= Karola Bloch =

Polish-German architect, socialist, and feminist

Karola Bloch (born Karola Piotrkowska; January 22, 1905, Łódź — July 31, 1994, Tübingen) was a Polish-German architect, socialist, and feminist. She was the third wife of the German philosopher Ernst Bloch.

== Early life and education ==
Bloch was born into a Jewish-Polish textile manufacturing family that fled to Russia during the First World War. In Moscow she was an eyewitness to the October Revolution, an experience to which she attributes her lifelong devotion to socialism. In 1921 the family moved to Berlin, where she studied art with the Expressionist Ludwig Meidner. She met her future husband, the philosopher Ernst Bloch, in 1926. Karola began her architectural studies in Vienna then returned to study at the Technische Hochschule in Berlin as one of a small group of women. Karola was a devotee of the Neues Bauen; she was a student of Hans Poelzig and Bruno Taut, and through her friendship with Xanti Schawinsky she was able to spend time at the Bauhaus, though she was never officially enrolled. In Berlin she joined a leftist student club and devoted her energy to fighting fascism, joining the Communist Party of Germany in 1932. She also took courses at the Marxistische Arbeiterschule “Masch”, where she met the architect Hannes Meyer and the critic György Lukács. Friends of the Blochs in Berlin included Walter Benjamin and Siegfried Kracauer. The Blochs lived in the left-wing Künstlerkolonie Berlin in Wilmersdorf. When the Reichstag was burned in 1933 the colony was surrounded by Nazis; Karola was able to hide Ernst Bloch’s manuscripts and have them smuggled out. The Blochs fled to Switzerland where Karola finished her studies at the ETH Zurich. Due to the increasingly anti-Semitic atmosphere, they moved to Vienna, where they married in 1934.

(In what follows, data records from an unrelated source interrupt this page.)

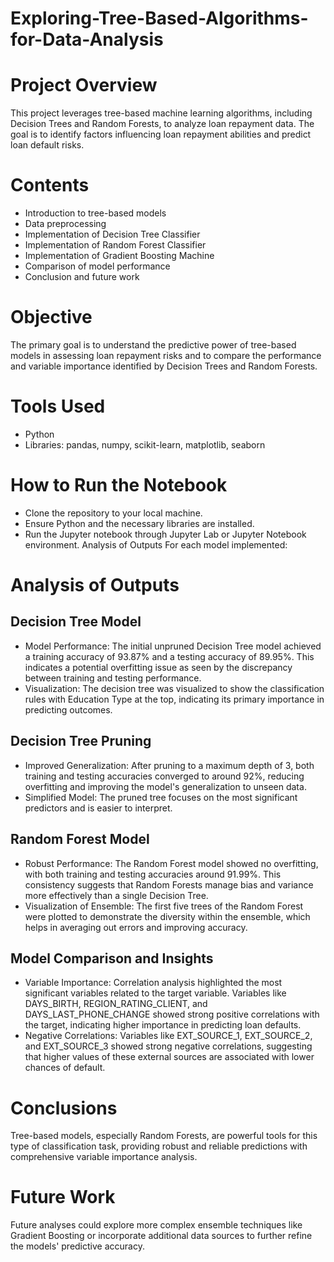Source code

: # Exploring-Tree-Based-Algorithms-for-Data-Analysis

# Project Overview
This project leverages tree-based machine learning algorithms, including Decision Trees and Random Forests, to analyze loan repayment data. The goal is to identify factors influencing loan repayment abilities and predict loan default risks.

# Contents
- Introduction to tree-based models
- Data preprocessing
- Implementation of Decision Tree Classifier
- Implementation of Random Forest Classifier
- Implementation of Gradient Boosting Machine
- Comparison of model performance
- Conclusion and future work

# Objective
The primary goal is to understand the predictive power of tree-based models in assessing loan repayment risks and to compare the performance and variable importance identified by Decision Trees and Random Forests.

# Tools Used
- Python
- Libraries: pandas, numpy, scikit-learn, matplotlib, seaborn

# How to Run the Notebook
- Clone the repository to your local machine.
- Ensure Python and the necessary libraries are installed.
- Run the Jupyter notebook through Jupyter Lab or Jupyter Notebook environment.
Analysis of Outputs
For each model implemented:

# Analysis of Outputs
## Decision Tree Model
- Model Performance: The initial unpruned Decision Tree model achieved a training accuracy of 93.87% and a testing accuracy of 89.95%. This indicates a potential overfitting issue as seen by the discrepancy between training and testing performance.
- Visualization: The decision tree was visualized to show the classification rules with Education Type at the top, indicating its primary importance in predicting outcomes.
## Decision Tree Pruning
- Improved Generalization: After pruning to a maximum depth of 3, both training and testing accuracies converged to around 92%, reducing overfitting and improving the model's generalization to unseen data.
- Simplified Model: The pruned tree focuses on the most significant predictors and is easier to interpret.
## Random Forest Model
- Robust Performance: The Random Forest model showed no overfitting, with both training and testing accuracies around 91.99%. This consistency suggests that Random Forests manage bias and variance more effectively than a single Decision Tree.
- Visualization of Ensemble: The first five trees of the Random Forest were plotted to demonstrate the diversity within the ensemble, which helps in averaging out errors and improving accuracy.
## Model Comparison and Insights
- Variable Importance: Correlation analysis highlighted the most significant variables related to the target variable. Variables like DAYS_BIRTH, REGION_RATING_CLIENT, and DAYS_LAST_PHONE_CHANGE showed strong positive correlations with the target, indicating higher importance in predicting loan defaults.
- Negative Correlations: Variables like EXT_SOURCE_1, EXT_SOURCE_2, and EXT_SOURCE_3 showed strong negative correlations, suggesting that higher values of these external sources are associated with lower chances of default.

# Conclusions
Tree-based models, especially Random Forests, are powerful tools for this type of classification task, providing robust and reliable predictions with comprehensive variable importance analysis.
# Future Work
Future analyses could explore more complex ensemble techniques like Gradient Boosting or incorporate additional data sources to further refine the models' predictive accuracy.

== Work and life in exile ==
In Vienna Karola worked for the architect Jacques Groag, a student of Adolf Loos, and befriended Elias Canetti and Alma Mahler. In spite of the danger for Jews and Communists she also worked as an informant for the USSR, making risky trips to Poland. Her husband Ernst Bloch once said to her “You practice what I write in my philosophy.” After the Anschluss the couple fled to Paris, where Karola worked in the studio of Auguste Perret. In 1936 the couple moved to Prague, where Karola had a private design practice with the Bauhaus textile designer Friedl Dicker-Brandeis and was the architect of a single-family house in the Tatra mountains. Her son Jan-Robert was born in 1937.
The couple emigrated to New York in 1938. Because Ernst Bloch did not speak English, Karola had to support the family alone by working as an architect. Karola worked as one of only two women in the office of Mayer & Whittlesey, where she worked on high-rises like 240 Central Park South. In the United States, the couple was reunited with other émigrés like Theodor Adorno and Hermann Broch. After moving to Cambridge, MA, Karola was commissioned to design a modern house for Harry Slochower in Andover, NJ. She also worked as a draftswoman for Stone and Webster, one of the largest engineering firms in the US, unaware that they were also working on the facilities for the Manhattan Project. She also worked for Leland & Larsen in Boston, and organized a group to help support Polish architects after the war.
In 1943 Karola’s parents, brother, and sister-in-law were murdered in Treblinka after being forced to live in the Warsaw Ghetto.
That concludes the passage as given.